Qu’est ce qui te laisse les jambes coupées ? What really get’s to you, what brings you down?
Le manque de morale, je dirais. Une des choses qui me heurte le plus, c’est quand, tout d’un coup, il y a un décalage fort entre le comportement des gens et la mission qui est censée leur être confiée. Je dis peut-être ça parce que je travaille dans le domaine public auquel je suis vraiment attaché… Même dans ce domaine, il y a malheureusement quelques exemples de comportements déviants, de gens qui utilisent la politique ou la sphère publique pour servir des intérêts personnels, et ça m’est réellement insupportable ! J’ai vécu cela dans ma fonction de président de la Cité, mais c’était vrai aussi quand j’étais secrétaire général du ministère de la défense. J’ai toujours été très profondément touché, atteint, lorsque je découvrais, tout d’un coup, des comportements qui ne respectaient pas les règles, et qui semblaient vouloir régir le monde dans lequel nous vivons.

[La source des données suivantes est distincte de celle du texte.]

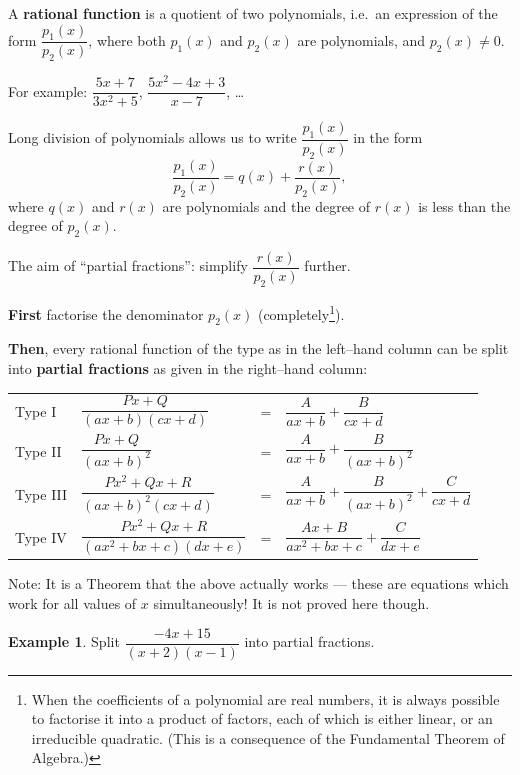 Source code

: \documentclass[
  12pt,
  oneside]{book}
\theoremstyle{definition}
\theoremstyle{definition}
\newtheorem{example}{Example}[chapter]
\theoremstyle{definition}
\theoremstyle{definition}
\theoremstyle{remark}
\begin{document}
A \textbf{rational function} is a quotient of two polynomials, i.e.~an expression of the form \(\dfrac{p_1(x)}{p_2(x)}\), where both \(p_1(x)\) and \(p_2(x)\) are polynomials, and \(p_2(x)\neq0\).

For example: \(\dfrac{5x+7}{3x^2+5}\), \(\dfrac{5x^2-4x+3}{x-7}\), \ldots{}

Long division of polynomials allows us to write \(\dfrac{p_1(x)}{p_2(x)}\) in the form
\[
\frac{p_1(x)}{p_2(x)} = q(x) + \frac{r(x)}{p_2(x)},
\]
where \(q(x)\) and \(r(x)\) are polynomials and the degree of \(r(x)\) is less than
the degree of \(p_2(x)\).

The aim of ``partial fractions'': simplify \(\dfrac{r(x)}{p_2(x)}\) further.

\textbf{First} factorise the denominator \(p_2(x)\) (completely\footnote{When the coefficients of a polynomial are real numbers, it is always possible to factorise it into a product of factors, each of which is either linear, or an irreducible quadratic. (This is a consequence of the Fundamental Theorem of Algebra.)}).

\textbf{Then}, every rational function of the type as in the left--hand column can be split
into \textbf{partial fractions} as given in the right--hand column:

\begin{longtable}[]{@{}
  >{\raggedright\arraybackslash}p{}
  >{\raggedleft\arraybackslash}p{}
  >{\raggedright\arraybackslash}p{}
  >{\raggedright\arraybackslash}p{}@{}}
\toprule
\endhead
Type I & \(\dfrac{Px+Q}{(ax+b)(cx+d)}\) & = & \(\dfrac{A}{ax+b}+\dfrac{B}{cx+d}\) \\
Type II & \(\dfrac{Px+Q}{(ax+b)^2}\) & = & \(\dfrac{A}{ax+b}+\dfrac{B}{(ax+b)^2}\) \\
Type III & \(\dfrac{Px^2+Qx+R}{(ax+b)^2(cx+d)}\) & = & \(\dfrac{A}{ax+b}+\dfrac{B}{(ax+b)^2}+\dfrac{C}{cx+d}\) \\
Type IV & \(\dfrac{Px^2+Qx+R}{(ax^2+bx+c)(dx+e)}\) & = & \(\dfrac{Ax+B}{ax^2+bx+c}+\dfrac{C}{dx+e}\) \\
\bottomrule
\end{longtable}

Note: It is a Theorem that the above actually works --- these are equations which work for all values of \(x\) simultaneously! It is not proved here though.

\begin{example}
Split \(\dfrac{-4x+15}{(x+2)(x-1)}\) into partial fractions.
\end{example}
\end{document}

Quand, par exemple, des personnes réforment une administration pour servir des intérêts personnels, je ne peux pas le comprendre ! Il y a des choses qui ne sont pas possibles moralement… Pour des questions, certes pas vitales, mais importantes pour moi, j’ai eu l’occasion de dire « Non, je ne le ferai pas ! » parce que, tous les jours, je dois me regarder dans la glace, et si, tous les jours, je me dis « Tu n’aurais pas dû faire ce que tu as fait parce que tu as cédé à une pression qui n’était pas légitime… », je ne supporterais pas cette situation ! Grâce au ciel, jusqu’à présent, mon réflexe profond m’a conduit à dire « non » lorsque c’était nécessaire, et ça donne un confort de vie et de comportement très appréciables… Il faut toujours pouvoir se dire que l’on peut dire « non » !
Si j'étais une fée : Un souhait ? If I was a fairy : A wish ?
Si je me réfère à ce que j’ai dit sur la spiritualité, l’univers, je formerais un vœu pour l’humanité. Si je pense un peu plus à moi et à ma vie personnelle, je souhaiterais que mes proches soient heureux. J’aimerais que la personne avec qui je vis, mes parents, et plus encore mes enfants, soient heureux, qu’ils trouvent la voie de leur épanouissement et qu’ils soient armés dans la vie pour - « l’affronter » ne serait pas le bon terme - mais pour vivre pleinement leur vie avec un bonheur de chaque jour !

Une très belle spiritualité, une ouverture sur autrui exceptionnelle, mais surtout un grand sens du devoir, bravo!
Posted by: Anne Delahüss | July 27, 2006 at 04:55 PM
Bonjour,
Jean-François Hebert est président de la Cité des sciences, établissement public culturel où je travaille.
Ci-dessus, il "livre" ses intimes convictions avec sincérité, je le crois volontiers, pour ce qui concerne la sphère personnelle. Je crois même qu’il est sincère dans ce qu’il dit par rapport à la sphère professionnelle mais sans vouloir faire « l’analyste » de bazar, ni faire de la polémique stérile, je dirais qu’il se trompe, en partie, sur l’efficacité de ses actions publiques. Un de ses défauts, à mes yeux, est qu’il agit quelquefois en missionnaire (soyons claire, je suis agnostique et laïque, donc respectueuse des divers dogmes religieux dès lors qu’ils ne s’expriment pas sous formes intégrismes qui imposeraient leurs vérités comme mode d’organisation sociale et politique de la vie publique) qui ne se donne pas le temps d’écouter d’autres sons de cloches et de méditer les arguments adverses. Séducteur, il se prive de certains éclairages tant son miroir est embué par de serviles flatteurs (biens égoïstes quant à leur motivations). A mes yeux, il ne « médite » pas assez les indications précieuses que pourraient lui fournir ceux qu’ils considèrent consciemment ou pas comme ses adversaires avant d’arbitrer des choix stratégiques importants pour le bien commun.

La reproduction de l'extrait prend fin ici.